Start of Supplied material
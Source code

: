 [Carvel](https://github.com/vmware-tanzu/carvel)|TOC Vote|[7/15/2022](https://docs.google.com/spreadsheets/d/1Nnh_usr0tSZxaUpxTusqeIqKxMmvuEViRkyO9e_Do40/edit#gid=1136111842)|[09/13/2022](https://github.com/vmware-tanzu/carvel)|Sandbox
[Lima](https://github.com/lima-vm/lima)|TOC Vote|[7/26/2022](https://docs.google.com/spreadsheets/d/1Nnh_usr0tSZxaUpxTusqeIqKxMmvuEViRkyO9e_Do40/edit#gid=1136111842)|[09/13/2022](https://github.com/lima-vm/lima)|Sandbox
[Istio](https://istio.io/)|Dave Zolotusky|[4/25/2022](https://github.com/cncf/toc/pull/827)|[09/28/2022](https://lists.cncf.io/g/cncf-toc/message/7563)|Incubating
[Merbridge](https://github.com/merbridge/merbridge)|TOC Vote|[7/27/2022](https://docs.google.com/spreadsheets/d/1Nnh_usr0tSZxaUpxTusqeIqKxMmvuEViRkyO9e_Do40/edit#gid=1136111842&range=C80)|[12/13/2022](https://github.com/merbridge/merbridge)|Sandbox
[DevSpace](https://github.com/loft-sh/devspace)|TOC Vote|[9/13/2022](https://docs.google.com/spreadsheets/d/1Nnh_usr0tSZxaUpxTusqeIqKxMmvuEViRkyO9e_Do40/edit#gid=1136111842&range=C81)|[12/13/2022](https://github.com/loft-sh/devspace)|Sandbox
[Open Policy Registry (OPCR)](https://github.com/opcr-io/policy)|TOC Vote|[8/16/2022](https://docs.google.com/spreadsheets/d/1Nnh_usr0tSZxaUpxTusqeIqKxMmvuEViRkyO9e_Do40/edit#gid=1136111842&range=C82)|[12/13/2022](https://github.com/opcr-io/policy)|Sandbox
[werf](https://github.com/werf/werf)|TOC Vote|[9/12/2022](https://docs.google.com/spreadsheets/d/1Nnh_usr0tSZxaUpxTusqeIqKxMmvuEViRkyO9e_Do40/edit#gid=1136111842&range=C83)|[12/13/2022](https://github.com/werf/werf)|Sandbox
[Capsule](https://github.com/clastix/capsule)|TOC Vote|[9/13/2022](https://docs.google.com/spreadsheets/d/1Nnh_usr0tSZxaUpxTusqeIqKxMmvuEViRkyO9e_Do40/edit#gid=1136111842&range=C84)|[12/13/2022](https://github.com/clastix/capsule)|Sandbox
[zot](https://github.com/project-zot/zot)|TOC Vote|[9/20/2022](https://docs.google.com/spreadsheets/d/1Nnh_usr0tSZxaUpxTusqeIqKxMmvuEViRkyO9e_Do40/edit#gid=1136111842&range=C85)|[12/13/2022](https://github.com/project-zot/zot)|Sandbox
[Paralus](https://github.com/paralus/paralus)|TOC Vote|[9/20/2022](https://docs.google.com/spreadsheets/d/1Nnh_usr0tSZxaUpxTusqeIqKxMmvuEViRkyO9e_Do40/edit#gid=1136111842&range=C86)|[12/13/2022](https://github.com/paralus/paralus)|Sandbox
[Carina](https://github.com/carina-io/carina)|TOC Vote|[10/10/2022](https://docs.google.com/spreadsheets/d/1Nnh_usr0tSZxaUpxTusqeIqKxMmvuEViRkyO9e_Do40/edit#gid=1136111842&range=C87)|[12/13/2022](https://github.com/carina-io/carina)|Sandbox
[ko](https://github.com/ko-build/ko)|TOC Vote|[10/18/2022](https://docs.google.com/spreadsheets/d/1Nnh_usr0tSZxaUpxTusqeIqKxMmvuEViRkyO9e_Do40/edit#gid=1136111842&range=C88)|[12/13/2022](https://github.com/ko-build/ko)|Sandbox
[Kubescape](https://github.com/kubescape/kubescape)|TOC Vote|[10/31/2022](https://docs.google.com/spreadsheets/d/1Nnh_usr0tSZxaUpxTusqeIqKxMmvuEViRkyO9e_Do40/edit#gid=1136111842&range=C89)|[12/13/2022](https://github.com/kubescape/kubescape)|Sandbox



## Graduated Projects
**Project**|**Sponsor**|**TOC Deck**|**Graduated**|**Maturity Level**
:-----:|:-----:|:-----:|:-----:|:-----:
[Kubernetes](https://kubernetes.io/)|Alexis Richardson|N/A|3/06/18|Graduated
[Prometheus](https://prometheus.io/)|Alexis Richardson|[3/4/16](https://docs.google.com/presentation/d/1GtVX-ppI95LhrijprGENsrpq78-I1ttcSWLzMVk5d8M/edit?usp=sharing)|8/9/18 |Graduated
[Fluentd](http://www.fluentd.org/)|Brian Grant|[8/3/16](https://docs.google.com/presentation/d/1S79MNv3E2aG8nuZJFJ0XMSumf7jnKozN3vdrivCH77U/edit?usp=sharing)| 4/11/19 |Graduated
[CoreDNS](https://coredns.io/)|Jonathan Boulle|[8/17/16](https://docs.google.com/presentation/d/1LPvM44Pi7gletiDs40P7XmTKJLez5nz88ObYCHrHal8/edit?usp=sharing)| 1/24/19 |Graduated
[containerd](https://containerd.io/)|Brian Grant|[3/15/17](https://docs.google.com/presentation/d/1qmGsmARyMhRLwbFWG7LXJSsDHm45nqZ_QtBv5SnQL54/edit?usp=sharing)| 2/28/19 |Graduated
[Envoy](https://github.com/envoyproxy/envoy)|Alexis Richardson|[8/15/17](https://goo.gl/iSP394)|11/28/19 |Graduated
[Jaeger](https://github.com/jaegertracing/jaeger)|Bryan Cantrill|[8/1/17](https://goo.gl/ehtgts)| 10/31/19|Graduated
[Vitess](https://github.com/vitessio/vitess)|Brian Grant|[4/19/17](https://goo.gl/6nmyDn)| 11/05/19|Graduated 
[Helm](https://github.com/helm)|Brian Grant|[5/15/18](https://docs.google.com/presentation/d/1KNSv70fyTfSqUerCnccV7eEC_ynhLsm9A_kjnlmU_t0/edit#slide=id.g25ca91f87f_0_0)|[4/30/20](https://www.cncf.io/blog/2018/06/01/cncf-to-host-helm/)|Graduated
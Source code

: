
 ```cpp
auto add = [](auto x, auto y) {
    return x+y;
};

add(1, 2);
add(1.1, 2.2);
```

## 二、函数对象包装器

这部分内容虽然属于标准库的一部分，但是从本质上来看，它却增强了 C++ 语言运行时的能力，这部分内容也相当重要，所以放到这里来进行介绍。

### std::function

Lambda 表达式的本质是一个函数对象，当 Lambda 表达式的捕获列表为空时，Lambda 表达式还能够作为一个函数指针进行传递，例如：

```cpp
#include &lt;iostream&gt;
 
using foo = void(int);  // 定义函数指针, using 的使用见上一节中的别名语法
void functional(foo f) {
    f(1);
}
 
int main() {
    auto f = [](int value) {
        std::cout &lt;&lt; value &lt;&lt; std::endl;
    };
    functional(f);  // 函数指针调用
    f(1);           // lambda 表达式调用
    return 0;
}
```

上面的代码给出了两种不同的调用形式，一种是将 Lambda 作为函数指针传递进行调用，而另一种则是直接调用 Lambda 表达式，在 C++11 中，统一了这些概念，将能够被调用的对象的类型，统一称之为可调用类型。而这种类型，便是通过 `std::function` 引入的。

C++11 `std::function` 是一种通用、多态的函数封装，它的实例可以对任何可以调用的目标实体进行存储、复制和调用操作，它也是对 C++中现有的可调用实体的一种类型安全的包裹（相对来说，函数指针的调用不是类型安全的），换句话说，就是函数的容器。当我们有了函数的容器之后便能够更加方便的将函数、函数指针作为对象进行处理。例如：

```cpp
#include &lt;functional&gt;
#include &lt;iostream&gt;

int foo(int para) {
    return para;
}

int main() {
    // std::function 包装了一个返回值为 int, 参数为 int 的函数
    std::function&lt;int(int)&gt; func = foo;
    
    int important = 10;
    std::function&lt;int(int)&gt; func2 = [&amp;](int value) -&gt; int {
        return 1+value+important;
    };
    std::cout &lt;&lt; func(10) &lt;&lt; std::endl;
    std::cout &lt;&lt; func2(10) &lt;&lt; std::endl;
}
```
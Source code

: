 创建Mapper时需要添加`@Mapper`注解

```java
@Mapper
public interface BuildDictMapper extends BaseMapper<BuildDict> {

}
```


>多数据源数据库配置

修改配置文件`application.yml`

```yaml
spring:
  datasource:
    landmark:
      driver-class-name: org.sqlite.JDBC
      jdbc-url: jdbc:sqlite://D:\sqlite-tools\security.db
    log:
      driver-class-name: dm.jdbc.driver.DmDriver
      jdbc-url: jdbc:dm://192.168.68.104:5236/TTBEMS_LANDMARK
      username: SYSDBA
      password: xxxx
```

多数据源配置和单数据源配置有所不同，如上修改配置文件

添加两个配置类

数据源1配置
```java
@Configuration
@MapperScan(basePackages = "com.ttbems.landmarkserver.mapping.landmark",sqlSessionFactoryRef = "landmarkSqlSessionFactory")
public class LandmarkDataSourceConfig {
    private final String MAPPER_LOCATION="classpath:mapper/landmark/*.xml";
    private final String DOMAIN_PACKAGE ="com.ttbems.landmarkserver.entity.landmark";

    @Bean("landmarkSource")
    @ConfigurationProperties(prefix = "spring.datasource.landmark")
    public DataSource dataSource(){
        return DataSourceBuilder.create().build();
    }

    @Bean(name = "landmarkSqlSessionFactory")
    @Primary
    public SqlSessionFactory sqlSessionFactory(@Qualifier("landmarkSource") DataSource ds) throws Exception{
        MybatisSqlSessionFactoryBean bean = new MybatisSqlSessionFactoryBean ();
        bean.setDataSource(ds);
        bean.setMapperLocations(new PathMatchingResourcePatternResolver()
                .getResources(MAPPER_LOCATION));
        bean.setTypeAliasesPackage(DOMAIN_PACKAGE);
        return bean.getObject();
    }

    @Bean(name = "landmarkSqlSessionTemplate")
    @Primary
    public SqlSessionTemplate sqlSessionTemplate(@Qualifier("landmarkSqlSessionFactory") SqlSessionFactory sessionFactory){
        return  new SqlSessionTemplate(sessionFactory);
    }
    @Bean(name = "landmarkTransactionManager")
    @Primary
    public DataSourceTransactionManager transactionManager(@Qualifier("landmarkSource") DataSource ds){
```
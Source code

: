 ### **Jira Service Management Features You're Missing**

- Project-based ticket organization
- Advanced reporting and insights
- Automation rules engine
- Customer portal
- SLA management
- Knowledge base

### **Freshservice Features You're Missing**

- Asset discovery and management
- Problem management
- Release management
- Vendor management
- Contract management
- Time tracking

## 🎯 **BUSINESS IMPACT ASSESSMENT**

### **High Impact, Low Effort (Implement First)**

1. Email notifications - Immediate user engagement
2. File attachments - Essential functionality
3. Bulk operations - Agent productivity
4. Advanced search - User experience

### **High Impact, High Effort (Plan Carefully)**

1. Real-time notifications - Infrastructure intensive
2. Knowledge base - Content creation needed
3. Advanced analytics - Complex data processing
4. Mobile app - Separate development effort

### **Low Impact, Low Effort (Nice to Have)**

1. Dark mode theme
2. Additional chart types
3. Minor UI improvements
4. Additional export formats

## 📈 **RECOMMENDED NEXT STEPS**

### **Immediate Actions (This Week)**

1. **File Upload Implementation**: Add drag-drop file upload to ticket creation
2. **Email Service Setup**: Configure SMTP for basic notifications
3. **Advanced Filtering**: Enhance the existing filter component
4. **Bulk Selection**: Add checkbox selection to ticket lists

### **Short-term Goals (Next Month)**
End of Supplied material
● Work instructions
For this exercise, please output exactly the lines above starting at the line with "### **High Impact, Low" and ending at the line with "3. Advanced analytics", ends included.

● Output of the exercise
### **High Impact, Low Effort (Implement First)**

1. Email notifications - Immediate user engagement
2. File attachments - Essential functionality
3. Bulk operations - Agent productivity
4. Advanced search - User experience

### **High Impact, High Effort (Plan Carefully)**

1. Real-time notifications - Infrastructure intensive
2. Knowledge base - Content creation needed
3. Advanced analytics - Complex data processing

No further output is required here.